• WORK ORDER
Here is the task for the records below: repeat exactly the lines from the one with "因为这个位置是在$\xi=1" to the one with "некорректной последовательности ходов;", both included, and nothing else.

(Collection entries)
- - - - - - -
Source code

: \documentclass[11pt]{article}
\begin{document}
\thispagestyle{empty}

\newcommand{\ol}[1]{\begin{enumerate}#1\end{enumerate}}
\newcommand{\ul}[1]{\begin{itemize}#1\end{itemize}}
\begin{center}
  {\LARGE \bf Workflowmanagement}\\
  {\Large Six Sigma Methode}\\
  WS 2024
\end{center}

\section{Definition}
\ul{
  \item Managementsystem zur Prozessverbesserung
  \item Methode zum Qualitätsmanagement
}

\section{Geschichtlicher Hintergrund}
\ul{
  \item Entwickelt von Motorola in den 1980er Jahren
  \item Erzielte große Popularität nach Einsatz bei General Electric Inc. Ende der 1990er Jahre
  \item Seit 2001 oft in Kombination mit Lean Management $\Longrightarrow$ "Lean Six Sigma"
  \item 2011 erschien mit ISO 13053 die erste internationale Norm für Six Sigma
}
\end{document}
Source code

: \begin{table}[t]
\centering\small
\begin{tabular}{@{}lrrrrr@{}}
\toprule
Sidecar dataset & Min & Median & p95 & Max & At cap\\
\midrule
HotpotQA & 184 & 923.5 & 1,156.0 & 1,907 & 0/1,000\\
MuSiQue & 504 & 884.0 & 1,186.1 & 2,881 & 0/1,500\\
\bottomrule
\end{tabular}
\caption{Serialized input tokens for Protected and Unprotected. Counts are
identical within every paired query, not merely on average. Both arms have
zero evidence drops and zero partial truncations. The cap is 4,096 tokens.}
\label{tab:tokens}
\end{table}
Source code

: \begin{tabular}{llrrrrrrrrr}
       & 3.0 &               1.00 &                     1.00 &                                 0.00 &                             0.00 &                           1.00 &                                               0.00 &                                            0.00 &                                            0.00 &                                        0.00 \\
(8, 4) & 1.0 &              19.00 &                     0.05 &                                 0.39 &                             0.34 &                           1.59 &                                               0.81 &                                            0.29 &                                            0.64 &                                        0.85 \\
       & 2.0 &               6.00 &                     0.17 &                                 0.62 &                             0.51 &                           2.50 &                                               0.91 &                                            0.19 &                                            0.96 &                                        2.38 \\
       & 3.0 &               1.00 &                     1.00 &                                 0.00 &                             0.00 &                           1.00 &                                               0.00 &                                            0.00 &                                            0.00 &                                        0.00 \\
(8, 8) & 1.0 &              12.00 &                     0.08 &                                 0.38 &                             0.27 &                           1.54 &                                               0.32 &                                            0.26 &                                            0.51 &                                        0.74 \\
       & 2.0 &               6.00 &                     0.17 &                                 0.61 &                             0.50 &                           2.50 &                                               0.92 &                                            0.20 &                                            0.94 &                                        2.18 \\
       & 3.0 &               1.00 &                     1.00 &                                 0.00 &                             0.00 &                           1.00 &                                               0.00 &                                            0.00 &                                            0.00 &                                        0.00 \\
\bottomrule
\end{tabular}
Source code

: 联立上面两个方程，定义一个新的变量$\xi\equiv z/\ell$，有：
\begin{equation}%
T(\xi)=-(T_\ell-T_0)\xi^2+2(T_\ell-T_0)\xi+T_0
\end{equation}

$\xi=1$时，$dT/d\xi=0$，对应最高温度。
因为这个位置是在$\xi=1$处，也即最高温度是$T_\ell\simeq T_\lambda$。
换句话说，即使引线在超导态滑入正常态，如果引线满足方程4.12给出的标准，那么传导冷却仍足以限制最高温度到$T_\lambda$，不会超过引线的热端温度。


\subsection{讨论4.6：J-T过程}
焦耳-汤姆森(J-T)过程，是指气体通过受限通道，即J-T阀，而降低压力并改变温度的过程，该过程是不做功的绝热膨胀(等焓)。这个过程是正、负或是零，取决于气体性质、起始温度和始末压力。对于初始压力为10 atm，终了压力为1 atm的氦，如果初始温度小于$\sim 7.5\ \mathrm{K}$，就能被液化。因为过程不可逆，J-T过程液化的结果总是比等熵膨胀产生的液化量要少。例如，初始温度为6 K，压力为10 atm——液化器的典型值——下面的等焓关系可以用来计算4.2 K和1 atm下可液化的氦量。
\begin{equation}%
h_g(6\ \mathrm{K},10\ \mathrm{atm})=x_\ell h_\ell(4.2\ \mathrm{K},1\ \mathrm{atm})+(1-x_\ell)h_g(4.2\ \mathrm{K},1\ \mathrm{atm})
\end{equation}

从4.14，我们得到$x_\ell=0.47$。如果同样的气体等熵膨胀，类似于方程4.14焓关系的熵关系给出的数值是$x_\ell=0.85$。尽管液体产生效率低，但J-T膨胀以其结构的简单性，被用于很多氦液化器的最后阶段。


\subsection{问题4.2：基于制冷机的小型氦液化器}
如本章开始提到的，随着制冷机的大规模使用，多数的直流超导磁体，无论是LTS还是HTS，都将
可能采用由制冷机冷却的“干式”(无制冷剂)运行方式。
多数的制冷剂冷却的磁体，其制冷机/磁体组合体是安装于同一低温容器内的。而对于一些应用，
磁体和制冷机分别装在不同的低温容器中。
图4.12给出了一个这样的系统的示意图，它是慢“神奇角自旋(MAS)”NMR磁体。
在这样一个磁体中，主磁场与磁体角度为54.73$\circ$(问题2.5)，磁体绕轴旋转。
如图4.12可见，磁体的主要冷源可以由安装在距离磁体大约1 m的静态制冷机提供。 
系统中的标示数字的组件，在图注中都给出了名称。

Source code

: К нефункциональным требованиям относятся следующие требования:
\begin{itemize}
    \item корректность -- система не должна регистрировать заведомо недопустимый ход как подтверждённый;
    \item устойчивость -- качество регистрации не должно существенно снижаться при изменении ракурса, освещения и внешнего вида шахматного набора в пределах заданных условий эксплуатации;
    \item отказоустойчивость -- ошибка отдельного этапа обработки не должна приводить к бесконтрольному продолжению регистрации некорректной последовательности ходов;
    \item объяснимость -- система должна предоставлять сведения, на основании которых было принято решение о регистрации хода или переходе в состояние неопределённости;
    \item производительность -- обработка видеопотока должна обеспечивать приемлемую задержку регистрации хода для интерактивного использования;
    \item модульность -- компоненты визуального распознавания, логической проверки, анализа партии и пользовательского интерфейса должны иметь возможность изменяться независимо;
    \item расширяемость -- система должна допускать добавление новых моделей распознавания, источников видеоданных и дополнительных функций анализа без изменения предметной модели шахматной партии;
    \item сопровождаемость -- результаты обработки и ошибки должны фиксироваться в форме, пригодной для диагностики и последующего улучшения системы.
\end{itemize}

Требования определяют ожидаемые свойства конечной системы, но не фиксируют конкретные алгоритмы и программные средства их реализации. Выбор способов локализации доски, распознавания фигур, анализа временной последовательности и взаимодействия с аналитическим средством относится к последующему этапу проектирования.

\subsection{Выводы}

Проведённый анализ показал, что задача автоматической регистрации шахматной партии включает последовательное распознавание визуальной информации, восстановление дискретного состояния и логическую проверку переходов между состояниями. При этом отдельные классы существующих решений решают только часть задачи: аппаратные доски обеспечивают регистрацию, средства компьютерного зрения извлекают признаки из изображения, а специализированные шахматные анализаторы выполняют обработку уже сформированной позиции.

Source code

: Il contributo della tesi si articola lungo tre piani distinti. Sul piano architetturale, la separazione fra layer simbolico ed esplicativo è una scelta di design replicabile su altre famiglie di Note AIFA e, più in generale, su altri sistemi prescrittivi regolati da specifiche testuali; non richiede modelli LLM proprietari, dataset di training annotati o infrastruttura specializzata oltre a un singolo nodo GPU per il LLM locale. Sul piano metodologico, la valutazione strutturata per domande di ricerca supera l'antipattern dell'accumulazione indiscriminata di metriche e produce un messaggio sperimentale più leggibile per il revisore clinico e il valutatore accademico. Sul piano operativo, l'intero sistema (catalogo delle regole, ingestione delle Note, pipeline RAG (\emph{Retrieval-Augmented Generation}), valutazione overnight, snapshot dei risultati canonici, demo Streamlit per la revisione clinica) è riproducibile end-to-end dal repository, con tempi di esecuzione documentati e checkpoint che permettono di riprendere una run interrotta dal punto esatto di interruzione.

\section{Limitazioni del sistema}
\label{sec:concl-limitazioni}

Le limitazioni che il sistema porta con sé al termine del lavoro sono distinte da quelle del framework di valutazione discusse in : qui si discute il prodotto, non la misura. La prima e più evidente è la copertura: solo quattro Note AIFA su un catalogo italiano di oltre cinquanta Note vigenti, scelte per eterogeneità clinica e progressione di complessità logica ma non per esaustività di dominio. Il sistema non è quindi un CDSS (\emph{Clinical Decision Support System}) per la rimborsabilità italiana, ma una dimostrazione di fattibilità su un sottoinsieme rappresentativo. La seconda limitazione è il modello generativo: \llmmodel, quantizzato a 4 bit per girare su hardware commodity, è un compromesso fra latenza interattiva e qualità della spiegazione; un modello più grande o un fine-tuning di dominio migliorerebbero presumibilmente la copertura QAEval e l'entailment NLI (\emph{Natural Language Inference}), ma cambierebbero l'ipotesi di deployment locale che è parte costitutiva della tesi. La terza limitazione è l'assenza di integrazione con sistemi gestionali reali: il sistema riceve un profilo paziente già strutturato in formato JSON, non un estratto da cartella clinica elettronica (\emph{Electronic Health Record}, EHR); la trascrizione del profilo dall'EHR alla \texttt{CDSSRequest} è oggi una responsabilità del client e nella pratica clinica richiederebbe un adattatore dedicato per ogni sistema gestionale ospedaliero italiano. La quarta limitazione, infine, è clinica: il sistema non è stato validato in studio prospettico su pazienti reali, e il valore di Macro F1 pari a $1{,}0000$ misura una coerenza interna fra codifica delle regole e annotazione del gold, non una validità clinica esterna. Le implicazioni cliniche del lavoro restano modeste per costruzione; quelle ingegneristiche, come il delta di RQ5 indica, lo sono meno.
- - - - - - -
• WRITTEN ANSWER
因为这个位置是在$\xi=1$处，也即最高温度是$T_\ell\simeq T_\lambda$。
换句话说，即使引线在超导态滑入正常态，如果引线满足方程4.12给出的标准，那么传导冷却仍足以限制最高温度到$T_\lambda$，不会超过引线的热端温度。


\subsection{讨论4.6：J-T过程}
焦耳-汤姆森(J-T)过程，是指气体通过受限通道，即J-T阀，而降低压力并改变温度的过程，该过程是不做功的绝热膨胀(等焓)。这个过程是正、负或是零，取决于气体性质、起始温度和始末压力。对于初始压力为10 atm，终了压力为1 atm的氦，如果初始温度小于$\sim 7.5\ \mathrm{K}$，就能被液化。因为过程不可逆，J-T过程液化的结果总是比等熵膨胀产生的液化量要少。例如，初始温度为6 K，压力为10 atm——液化器的典型值——下面的等焓关系可以用来计算4.2 K和1 atm下可液化的氦量。
\begin{equation}%
h_g(6\ \mathrm{K},10\ \mathrm{atm})=x_\ell h_\ell(4.2\ \mathrm{K},1\ \mathrm{atm})+(1-x_\ell)h_g(4.2\ \mathrm{K},1\ \mathrm{atm})
\end{equation}

从4.14，我们得到$x_\ell=0.47$。如果同样的气体等熵膨胀，类似于方程4.14焓关系的熵关系给出的数值是$x_\ell=0.85$。尽管液体产生效率低，但J-T膨胀以其结构的简单性，被用于很多氦液化器的最后阶段。


\subsection{问题4.2：基于制冷机的小型氦液化器}
如本章开始提到的，随着制冷机的大规模使用，多数的直流超导磁体，无论是LTS还是HTS，都将
可能采用由制冷机冷却的“干式”(无制冷剂)运行方式。
多数的制冷剂冷却的磁体，其制冷机/磁体组合体是安装于同一低温容器内的。而对于一些应用，
磁体和制冷机分别装在不同的低温容器中。
图4.12给出了一个这样的系统的示意图，它是慢“神奇角自旋(MAS)”NMR磁体。
在这样一个磁体中，主磁场与磁体角度为54.73$\circ$(问题2.5)，磁体绕轴旋转。
如图4.12可见，磁体的主要冷源可以由安装在距离磁体大约1 m的静态制冷机提供。 
系统中的标示数字的组件，在图注中都给出了名称。

Source code

: К нефункциональным требованиям относятся следующие требования:
\begin{itemize}
    \item корректность -- система не должна регистрировать заведомо недопустимый ход как подтверждённый;
    \item устойчивость -- качество регистрации не должно существенно снижаться при изменении ракурса, освещения и внешнего вида шахматного набора в пределах заданных условий эксплуатации;
    \item отказоустойчивость -- ошибка отдельного этапа обработки не должна приводить к бесконтрольному продолжению регистрации некорректной последовательности ходов;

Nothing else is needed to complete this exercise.